- About this exercise
Looking at the records below, say how many lines contain "button". Nothing else belongs in the answer.

- Supplied data
-*-*-
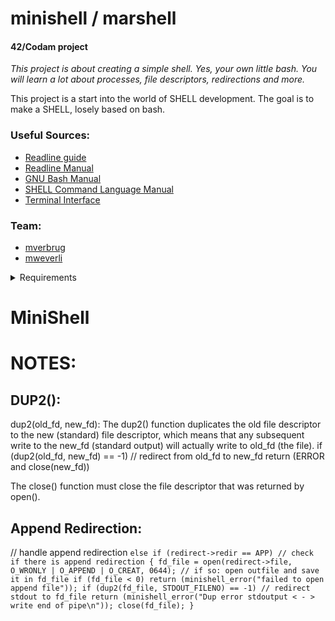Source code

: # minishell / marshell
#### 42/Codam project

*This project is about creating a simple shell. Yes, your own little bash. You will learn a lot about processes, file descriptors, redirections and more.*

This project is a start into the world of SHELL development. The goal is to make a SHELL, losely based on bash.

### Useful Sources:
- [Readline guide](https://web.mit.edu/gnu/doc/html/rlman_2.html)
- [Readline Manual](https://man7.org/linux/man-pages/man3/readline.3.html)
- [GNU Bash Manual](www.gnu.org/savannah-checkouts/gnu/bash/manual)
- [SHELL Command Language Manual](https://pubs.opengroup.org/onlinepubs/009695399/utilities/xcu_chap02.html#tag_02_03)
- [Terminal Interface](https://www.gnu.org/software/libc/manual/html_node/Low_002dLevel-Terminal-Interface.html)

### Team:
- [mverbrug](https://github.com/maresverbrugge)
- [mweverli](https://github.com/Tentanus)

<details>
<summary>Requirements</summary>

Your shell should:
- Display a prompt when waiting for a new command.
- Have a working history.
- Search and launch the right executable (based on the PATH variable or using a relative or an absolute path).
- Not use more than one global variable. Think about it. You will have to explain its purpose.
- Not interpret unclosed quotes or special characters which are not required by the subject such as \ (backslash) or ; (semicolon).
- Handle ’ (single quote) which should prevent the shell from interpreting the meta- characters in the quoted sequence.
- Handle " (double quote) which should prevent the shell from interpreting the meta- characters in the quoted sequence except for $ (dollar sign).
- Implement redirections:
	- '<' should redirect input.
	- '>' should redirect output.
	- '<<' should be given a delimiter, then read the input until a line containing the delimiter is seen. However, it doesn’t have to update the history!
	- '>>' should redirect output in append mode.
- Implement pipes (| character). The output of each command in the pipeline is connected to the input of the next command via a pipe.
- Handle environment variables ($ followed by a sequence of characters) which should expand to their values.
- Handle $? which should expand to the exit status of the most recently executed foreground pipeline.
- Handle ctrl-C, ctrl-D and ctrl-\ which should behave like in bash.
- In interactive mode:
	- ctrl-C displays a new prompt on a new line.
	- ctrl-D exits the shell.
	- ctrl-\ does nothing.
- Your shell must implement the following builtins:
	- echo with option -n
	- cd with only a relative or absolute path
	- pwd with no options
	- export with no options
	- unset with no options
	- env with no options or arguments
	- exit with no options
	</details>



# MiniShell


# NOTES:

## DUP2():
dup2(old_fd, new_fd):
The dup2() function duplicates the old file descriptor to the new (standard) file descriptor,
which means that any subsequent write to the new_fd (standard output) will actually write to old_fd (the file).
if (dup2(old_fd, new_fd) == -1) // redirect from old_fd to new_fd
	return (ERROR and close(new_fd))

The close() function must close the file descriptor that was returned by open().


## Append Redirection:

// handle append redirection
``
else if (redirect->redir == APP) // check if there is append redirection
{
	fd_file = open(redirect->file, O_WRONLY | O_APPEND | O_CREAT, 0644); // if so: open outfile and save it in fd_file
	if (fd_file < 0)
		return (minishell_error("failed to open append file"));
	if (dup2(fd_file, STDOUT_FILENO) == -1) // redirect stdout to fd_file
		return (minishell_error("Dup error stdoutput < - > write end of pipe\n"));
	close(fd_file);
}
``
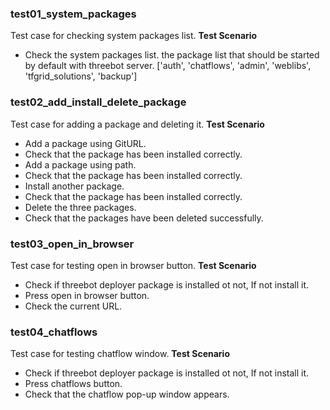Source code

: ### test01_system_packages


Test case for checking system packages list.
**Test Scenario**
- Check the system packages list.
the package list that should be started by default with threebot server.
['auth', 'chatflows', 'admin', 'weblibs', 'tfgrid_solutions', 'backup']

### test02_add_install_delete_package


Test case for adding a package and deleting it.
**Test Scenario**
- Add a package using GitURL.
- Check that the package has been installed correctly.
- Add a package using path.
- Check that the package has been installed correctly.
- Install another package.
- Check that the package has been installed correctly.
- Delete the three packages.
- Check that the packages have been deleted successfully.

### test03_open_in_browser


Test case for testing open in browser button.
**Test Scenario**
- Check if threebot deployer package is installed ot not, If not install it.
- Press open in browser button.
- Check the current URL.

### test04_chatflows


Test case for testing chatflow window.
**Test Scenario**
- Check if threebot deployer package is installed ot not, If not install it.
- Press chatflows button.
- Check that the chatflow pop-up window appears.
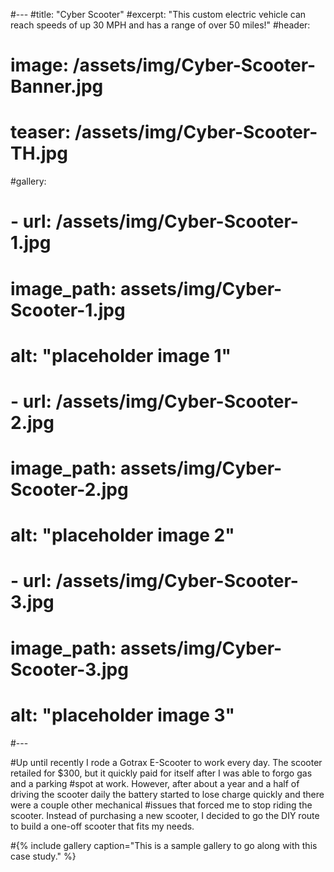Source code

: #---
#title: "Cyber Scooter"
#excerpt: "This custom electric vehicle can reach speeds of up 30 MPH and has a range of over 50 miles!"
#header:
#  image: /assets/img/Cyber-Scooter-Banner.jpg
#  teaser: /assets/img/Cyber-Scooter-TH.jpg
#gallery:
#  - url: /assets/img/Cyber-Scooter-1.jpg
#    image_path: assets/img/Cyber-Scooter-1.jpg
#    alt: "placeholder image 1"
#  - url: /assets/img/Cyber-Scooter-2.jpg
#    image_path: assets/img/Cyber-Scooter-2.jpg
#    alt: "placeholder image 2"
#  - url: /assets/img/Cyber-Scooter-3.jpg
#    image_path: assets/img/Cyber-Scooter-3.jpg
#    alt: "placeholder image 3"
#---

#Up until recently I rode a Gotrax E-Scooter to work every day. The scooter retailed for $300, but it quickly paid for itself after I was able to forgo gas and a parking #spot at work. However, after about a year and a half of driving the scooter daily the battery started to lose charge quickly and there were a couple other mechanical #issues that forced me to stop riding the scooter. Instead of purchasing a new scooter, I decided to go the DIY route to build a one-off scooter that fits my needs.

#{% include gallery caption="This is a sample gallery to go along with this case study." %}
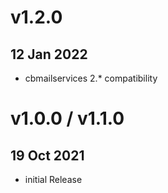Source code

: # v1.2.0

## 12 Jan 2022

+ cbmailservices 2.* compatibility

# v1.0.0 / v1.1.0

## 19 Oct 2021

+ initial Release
-*-*-
- Solution to this problem
3